Earlier this week, the Ontario government announced released its Minimum Wage Advisory Panel’s report and recommendation. One of the big takeaways of the report was that the minimum wage should be tied to Ontario’s rate of inflation. This morning, the province took this advice by raising the minimum wage to $11 an hour, effective June 1, 2014.
The government arrived at the $11 figure by adjusting the current minimum wage for the accumulated level of inflation between 2010 (when the minimum wage was last increased) and now. This calculation provides a minimum wage in the range of $10.90; the government then rounded up to $11. This is far from an ideal process, as it presupposes that the minimum wage was at the optimal level in 2010. Given how little we know about the minimum wage, it would be surprising if the government got it right four years ago.
Unusually, the government’s decision is one of those rare cases in which a less than ideal process provided a great answer.
Based on what we know about the minimum wage, I have estimated that Ontario can raise it to $11.25 before there are significant labour market effects. The two figures are close enough that I support the government’s increase to $11, despite my misgivings at the process which provided their answer.
This announcement is likely to please almost no one.
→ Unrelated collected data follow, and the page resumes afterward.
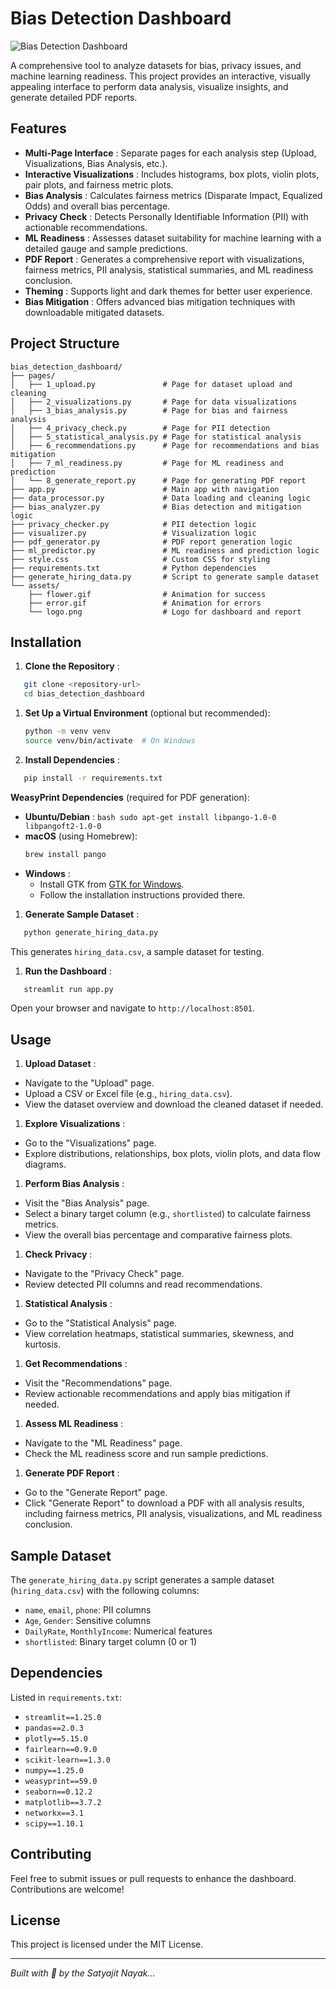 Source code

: # Bias Detection Dashboard

![Bias Detection Dashboard](https://grok.com/chat/assets/logo.png)

A comprehensive tool to analyze datasets for bias, privacy issues, and machine learning readiness. This project provides an interactive, visually appealing interface to perform data analysis, visualize insights, and generate detailed PDF reports.

## Features

* **Multi-Page Interface** : Separate pages for each analysis step (Upload, Visualizations, Bias Analysis, etc.).
* **Interactive Visualizations** : Includes histograms, box plots, violin plots, pair plots, and fairness metric plots.
* **Bias Analysis** : Calculates fairness metrics (Disparate Impact, Equalized Odds) and overall bias percentage.
* **Privacy Check** : Detects Personally Identifiable Information (PII) with actionable recommendations.
* **ML Readiness** : Assesses dataset suitability for machine learning with a detailed gauge and sample predictions.
* **PDF Report** : Generates a comprehensive report with visualizations, fairness metrics, PII analysis, statistical summaries, and ML readiness conclusion.
* **Theming** : Supports light and dark themes for better user experience.
* **Bias Mitigation** : Offers advanced bias mitigation techniques with downloadable mitigated datasets.

## Project Structure

```
bias_detection_dashboard/
├── pages/
│   ├── 1_upload.py               # Page for dataset upload and cleaning
│   ├── 2_visualizations.py       # Page for data visualizations
│   ├── 3_bias_analysis.py        # Page for bias and fairness analysis
│   ├── 4_privacy_check.py        # Page for PII detection
│   ├── 5_statistical_analysis.py # Page for statistical analysis
│   ├── 6_recommendations.py      # Page for recommendations and bias mitigation
│   ├── 7_ml_readiness.py         # Page for ML readiness and prediction
│   └── 8_generate_report.py      # Page for generating PDF report
├── app.py                        # Main app with navigation
├── data_processor.py             # Data loading and cleaning logic
├── bias_analyzer.py              # Bias detection and mitigation logic
├── privacy_checker.py            # PII detection logic
├── visualizer.py                 # Visualization logic
├── pdf_generator.py              # PDF report generation logic
├── ml_predictor.py               # ML readiness and prediction logic
├── style.css                     # Custom CSS for styling
├── requirements.txt              # Python dependencies
├── generate_hiring_data.py       # Script to generate sample dataset
└── assets/
    ├── flower.gif                # Animation for success
    ├── error.gif                 # Animation for errors
    └── logo.png                  # Logo for dashboard and report
```

## Installation

1. **Clone the Repository** :

```bash
   git clone <repository-url>
   cd bias_detection_dashboard
```

1. **Set Up a Virtual Environment** (optional but recommended):
   ```bash
   python -m venv venv
   source venv/bin/activate  # On Windows
   ```
2. **Install Dependencies** :

```bash
   pip install -r requirements.txt
```

   **WeasyPrint Dependencies** (required for PDF generation):

* **Ubuntu/Debian** :
  ``bash sudo apt-get install libpango-1.0-0 libpangoft2-1.0-0 ``
* **macOS** (using Homebrew):
  ```bash
  brew install pango
  ```
* **Windows** :
  * Install GTK from [GTK for Windows](https://github.com/tschoonj/GTK-for-Windows-Runtime-Environment-Installer).
  * Follow the installation instructions provided there.

1. **Generate Sample Dataset** :

```bash
   python generate_hiring_data.py
```

   This generates `hiring_data.csv`, a sample dataset for testing.

1. **Run the Dashboard** :

```bash
   streamlit run app.py
```

   Open your browser and navigate to `http://localhost:8501`.

## Usage

1. **Upload Dataset** :

* Navigate to the "Upload" page.
* Upload a CSV or Excel file (e.g., `hiring_data.csv`).
* View the dataset overview and download the cleaned dataset if needed.

1. **Explore Visualizations** :

* Go to the "Visualizations" page.
* Explore distributions, relationships, box plots, violin plots, and data flow diagrams.

1. **Perform Bias Analysis** :

* Visit the "Bias Analysis" page.
* Select a binary target column (e.g., `shortlisted`) to calculate fairness metrics.
* View the overall bias percentage and comparative fairness plots.

1. **Check Privacy** :

* Navigate to the "Privacy Check" page.
* Review detected PII columns and read recommendations.

1. **Statistical Analysis** :

* Go to the "Statistical Analysis" page.
* View correlation heatmaps, statistical summaries, skewness, and kurtosis.

1. **Get Recommendations** :

* Visit the "Recommendations" page.
* Review actionable recommendations and apply bias mitigation if needed.

1. **Assess ML Readiness** :

* Navigate to the "ML Readiness" page.
* Check the ML readiness score and run sample predictions.

1. **Generate PDF Report** :

* Go to the "Generate Report" page.
* Click "Generate Report" to download a PDF with all analysis results, including fairness metrics, PII analysis, visualizations, and ML readiness conclusion.

## Sample Dataset

The `generate_hiring_data.py` script generates a sample dataset (`hiring_data.csv`) with the following columns:

* `name`, `email`, `phone`: PII columns
* `Age`, `Gender`: Sensitive columns
* `DailyRate`, `MonthlyIncome`: Numerical features
* `shortlisted`: Binary target column (0 or 1)

## Dependencies

Listed in `requirements.txt`:

* `streamlit==1.25.0`
* `pandas==2.0.3`
* `plotly==5.15.0`
* `fairlearn==0.9.0`
* `scikit-learn==1.3.0`
* `numpy==1.25.0`
* `weasyprint==59.0`
* `seaborn==0.12.2`
* `matplotlib==3.7.2`
* `networkx==3.1`
* `scipy==1.10.1`

## Contributing

Feel free to submit issues or pull requests to enhance the dashboard. Contributions are welcome!

## License

This project is licensed under the MIT License.

---

*Built with 🤖 by the Satyajit Nayak...*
The Ontario government was in a tough spot, with some business groups claiming, without a great deal of evidence, that even a small increase in the minimum wage is likely to cause widespread unemployment.
On the other hand, advocates of a $14/hr minimum wage refuse to acknowledge that there can ever be a trade-off between the minimum wage and employment or hours worked and the minimum wage can be raised indefinitely without consequence. Both positions are almost certainly incorrect. But as with too many areas, supporters of evidence-based policy are drowned out by groups espousing hard-line ideological positions.